I met up with Phillip Maisel at Gregory Lind Gallery to discuss the show, to discover the process behind the making of the work, and to better understand the sensibility behind their creation and the artist himself. The following is an edited account of that exchange, which occurred on June 30, 2015:
Greg Flood: How long have you been doing photography?
Philip Maisel: I got into photography when I got into college, but I really didn't take it seriously. My great-grandfather was a photographer and my dad took photos. Photography for me, like for a lot of people, was a way to keep track of memories. I have a really bad memory so it was a great supplement for that.

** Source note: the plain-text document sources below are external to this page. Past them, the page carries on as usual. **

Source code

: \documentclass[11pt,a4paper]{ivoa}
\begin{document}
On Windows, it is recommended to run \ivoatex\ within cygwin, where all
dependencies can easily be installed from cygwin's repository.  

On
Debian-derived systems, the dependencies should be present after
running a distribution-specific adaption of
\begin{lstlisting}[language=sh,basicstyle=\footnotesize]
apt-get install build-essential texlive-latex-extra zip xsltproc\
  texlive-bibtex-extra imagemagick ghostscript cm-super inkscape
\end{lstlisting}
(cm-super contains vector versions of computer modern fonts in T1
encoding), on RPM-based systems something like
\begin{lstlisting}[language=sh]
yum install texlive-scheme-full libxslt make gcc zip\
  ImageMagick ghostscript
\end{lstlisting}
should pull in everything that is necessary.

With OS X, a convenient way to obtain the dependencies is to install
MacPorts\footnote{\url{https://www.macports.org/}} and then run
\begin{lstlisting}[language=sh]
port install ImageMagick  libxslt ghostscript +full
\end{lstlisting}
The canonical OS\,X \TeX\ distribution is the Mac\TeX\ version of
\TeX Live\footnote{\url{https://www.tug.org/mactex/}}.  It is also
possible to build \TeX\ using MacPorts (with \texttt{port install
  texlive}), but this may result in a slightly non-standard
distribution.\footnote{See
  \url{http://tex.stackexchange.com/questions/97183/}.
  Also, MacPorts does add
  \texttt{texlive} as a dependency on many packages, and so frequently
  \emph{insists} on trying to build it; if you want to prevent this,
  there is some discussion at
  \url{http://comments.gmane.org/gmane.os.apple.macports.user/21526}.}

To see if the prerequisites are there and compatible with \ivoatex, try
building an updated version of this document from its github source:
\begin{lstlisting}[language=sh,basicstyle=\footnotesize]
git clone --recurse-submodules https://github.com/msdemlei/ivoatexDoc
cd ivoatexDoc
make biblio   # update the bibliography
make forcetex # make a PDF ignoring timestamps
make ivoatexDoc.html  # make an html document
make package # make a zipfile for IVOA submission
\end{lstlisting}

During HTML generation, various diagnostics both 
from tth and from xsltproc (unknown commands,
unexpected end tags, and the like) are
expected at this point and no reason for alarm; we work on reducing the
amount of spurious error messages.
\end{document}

In undergrad I got a degree in Psychology at McGill University. It was the most creative of the sciences, and I got into sciences because I knew I had a proclivity for it. I was good at math and science, and I knew that it would be the sensible, practical thing to do. So I didn’t start taking classes in photography until around 2006 while I was working full-time. I would just take one or two night classes over at City College of San Francisco, some design courses and color courses too. In 2009 I got laid off, so I had the opportunity to take classes full-time. That is how I built up my portfolio to apply to grad school.
GF: When you say you have a mathematical mind, it really does come through in the sense that the work is very geometric and it is very much about the relations between geometric forms in the way the compositions are put together.

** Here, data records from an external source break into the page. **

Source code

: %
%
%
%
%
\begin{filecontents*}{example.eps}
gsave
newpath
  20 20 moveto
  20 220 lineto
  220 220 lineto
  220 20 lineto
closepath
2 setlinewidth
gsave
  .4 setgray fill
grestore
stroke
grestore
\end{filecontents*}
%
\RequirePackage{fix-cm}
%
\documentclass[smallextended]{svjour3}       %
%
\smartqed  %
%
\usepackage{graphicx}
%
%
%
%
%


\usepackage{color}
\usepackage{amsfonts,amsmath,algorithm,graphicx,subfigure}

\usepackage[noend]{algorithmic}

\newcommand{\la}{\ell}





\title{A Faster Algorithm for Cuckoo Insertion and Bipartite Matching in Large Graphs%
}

How did you come to the idea of creating the constructed image? I say constructed as opposed to a composed or found image because I think a constructed image is a very different thing. The differentiation for me is that for a composed image, usually you are dealing with objects as they are, whereas in a constructed image one is physically altering the materials before putting them into the composition. I say this about the work because it seems like some of the objects you are photographing are found and others are manipulated by you before being put into the grouping. At least that is what I sense from looking at the work, but I may be incorrect.
PM: I'm not really altering the materials actually. A lot of times in some of the earlier work there were photographs that would appear in the images. In the case of the series "Feldspar" there are photographs in the sculptural arrangements. In these images, there are old prints that I had been playing around with in the studio that I had photographed already.
GF: But, what about the sculptural materials that are arranged in the original composition?
PM: For the most part they are found that way. For me it's nice to have a limitation, so that I am forced to use to the found materials as is. Putting that limitation in there frees me up from having to make too many decisions.
GF: I had been curious to know if and where the boundaries were for you in your process. Returning to the question I had originally asked, how did you get into constructing images?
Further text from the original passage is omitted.